Fernando rió con ganas asombrado por la osadía de su madre. Poco después, dando un golpe cariñoso en la espalda de Julián, se sentó a su lado dispuesto a escucharle.

– Contadme toda la verdad.

– ¿La verdad…?Ya no sé cuál es la verdad. La señora ha sabido de vuestra presencia aquí y me ha invitado a llevaros ante ella.

– Poco a poco, Julián. ¿Era la primera vez que la veíais? ¿Y cómo ha sabido de mi presencia en el campamento si apenas hace unas horas que he llegado?

– Debéis saber que Pèire Rotger de Mirapoix es uno de los jefes militares de la plaza, además de encargarse de que en Montségur no falten alimentos. El señor De Mirapoix es pariente de Raimon de Perelha.

– Ya lo sé, ya lo sé, no hace falta que me expliquéis a quiénes nos enfrentamos. Son hombres valientes y decididos.

– ¿Cómo os atrevéis a hablar así de vuestros enemigos?
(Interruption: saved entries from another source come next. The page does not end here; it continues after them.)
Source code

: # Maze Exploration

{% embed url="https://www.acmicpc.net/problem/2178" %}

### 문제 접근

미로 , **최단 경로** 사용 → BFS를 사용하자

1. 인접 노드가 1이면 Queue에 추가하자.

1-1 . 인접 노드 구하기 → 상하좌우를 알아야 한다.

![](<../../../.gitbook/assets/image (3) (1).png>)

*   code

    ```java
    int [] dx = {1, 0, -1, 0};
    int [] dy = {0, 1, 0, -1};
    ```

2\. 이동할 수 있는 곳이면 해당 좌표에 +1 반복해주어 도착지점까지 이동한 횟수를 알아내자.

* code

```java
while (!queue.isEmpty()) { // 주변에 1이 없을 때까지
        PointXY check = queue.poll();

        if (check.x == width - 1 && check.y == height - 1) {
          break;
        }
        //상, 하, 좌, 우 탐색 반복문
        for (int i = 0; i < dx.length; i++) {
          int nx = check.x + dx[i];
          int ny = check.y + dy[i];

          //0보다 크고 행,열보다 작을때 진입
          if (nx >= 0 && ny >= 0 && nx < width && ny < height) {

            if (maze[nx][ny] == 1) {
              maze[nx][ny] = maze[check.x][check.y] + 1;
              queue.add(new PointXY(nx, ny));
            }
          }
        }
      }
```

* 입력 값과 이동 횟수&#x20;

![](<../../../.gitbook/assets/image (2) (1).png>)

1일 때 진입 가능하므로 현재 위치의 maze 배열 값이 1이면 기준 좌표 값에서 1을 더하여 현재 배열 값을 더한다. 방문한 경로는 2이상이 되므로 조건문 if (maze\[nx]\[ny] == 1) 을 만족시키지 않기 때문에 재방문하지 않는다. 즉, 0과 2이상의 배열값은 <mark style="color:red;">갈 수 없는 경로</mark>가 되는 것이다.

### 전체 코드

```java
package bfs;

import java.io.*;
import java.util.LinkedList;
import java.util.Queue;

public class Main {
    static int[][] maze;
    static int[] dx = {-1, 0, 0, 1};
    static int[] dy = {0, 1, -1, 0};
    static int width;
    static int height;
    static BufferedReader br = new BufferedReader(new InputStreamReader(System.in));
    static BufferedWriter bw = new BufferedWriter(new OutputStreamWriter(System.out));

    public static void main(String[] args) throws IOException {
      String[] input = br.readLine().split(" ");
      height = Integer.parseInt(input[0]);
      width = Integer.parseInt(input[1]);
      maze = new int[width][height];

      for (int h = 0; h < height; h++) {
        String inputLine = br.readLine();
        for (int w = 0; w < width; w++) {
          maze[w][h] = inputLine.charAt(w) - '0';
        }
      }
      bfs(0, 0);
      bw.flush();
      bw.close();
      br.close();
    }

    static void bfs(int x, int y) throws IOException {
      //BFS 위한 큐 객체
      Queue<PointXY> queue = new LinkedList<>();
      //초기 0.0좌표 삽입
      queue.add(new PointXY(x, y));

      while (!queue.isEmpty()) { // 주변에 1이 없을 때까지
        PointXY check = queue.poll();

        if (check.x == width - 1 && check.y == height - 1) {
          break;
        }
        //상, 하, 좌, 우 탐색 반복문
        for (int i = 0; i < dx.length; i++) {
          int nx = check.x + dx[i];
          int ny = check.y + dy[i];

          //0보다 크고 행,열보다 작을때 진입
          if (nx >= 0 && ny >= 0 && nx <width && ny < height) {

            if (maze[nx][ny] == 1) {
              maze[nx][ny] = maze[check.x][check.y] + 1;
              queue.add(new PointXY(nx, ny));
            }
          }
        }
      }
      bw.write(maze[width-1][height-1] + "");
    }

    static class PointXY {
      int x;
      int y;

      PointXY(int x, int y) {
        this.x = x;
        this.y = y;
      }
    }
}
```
– Pero, Julián, os sobresaltáis por todo. ¿Por qué no hemos de reconocer virtudes en los hombres contra los que luchamos? Ellos tienen su causa, nosotros la nuestra.

– Y Dios ¿con quién está?

Fernando se quedó pensando en silencio. Luego clavó su mirada en la de Julián y se levantó incómodo, caminando a zancadas por la tienda.

– ¡Basta de charla! Sois vos quien tenéis que responder a mis preguntas.

El fraile bajó la cabeza resignado. Fernando le conocía bien. Le resultaría difícil engañarle, por más que doña María le había pedido que no le dijera toda la verdad; aun así, decidió seguir las instrucciones de su señora.

– Vuestra madre envió a un hombre que me guió a través de las sombras. Anduvimos durante mucho tiempo, no sé si dos o tres horas, estoy agotado. Luego doña María apareció de entre las rocas encargándome que os llevara ante ella al cabo de tres días. Eso es todo.

– ¿Eso es todo? Poco me parece tratándose de mi madre -respondió con desconfianza Fernando.

– Bueno, también me dijo que quiere enviar una carta a vuestro padre para que se la hagáis llegar.

Fernando observó pensativo a Julián preguntándose si su hermano conservaría algo de salud para el día de la cita con su madre. El rostro del fraile parecía la máscara de un muerto. O Armand, su compañero templario, encontraba el mal que aquejaba a Julián o éste, pensó Fernando, no seguiría con vida por mucho tiempo.

– Ahora quiero que me obedezcáis -le dijo a Julián-. Os acostaréis, y no os moveréis del lecho hasta que yo no regrese entrada la mañana. Vendré con mi compañero Armand; ya os he dicho que es un físico excelente, él os aliviará vuestro mal. ¡Ah!, y no se os ocurra decir a nadie lo que ha pasado. Os mandarían ahorcar.

Julián sufrió un espasmo ante la advertencia de Fernando, quien salió de la tienda con aire preocupado.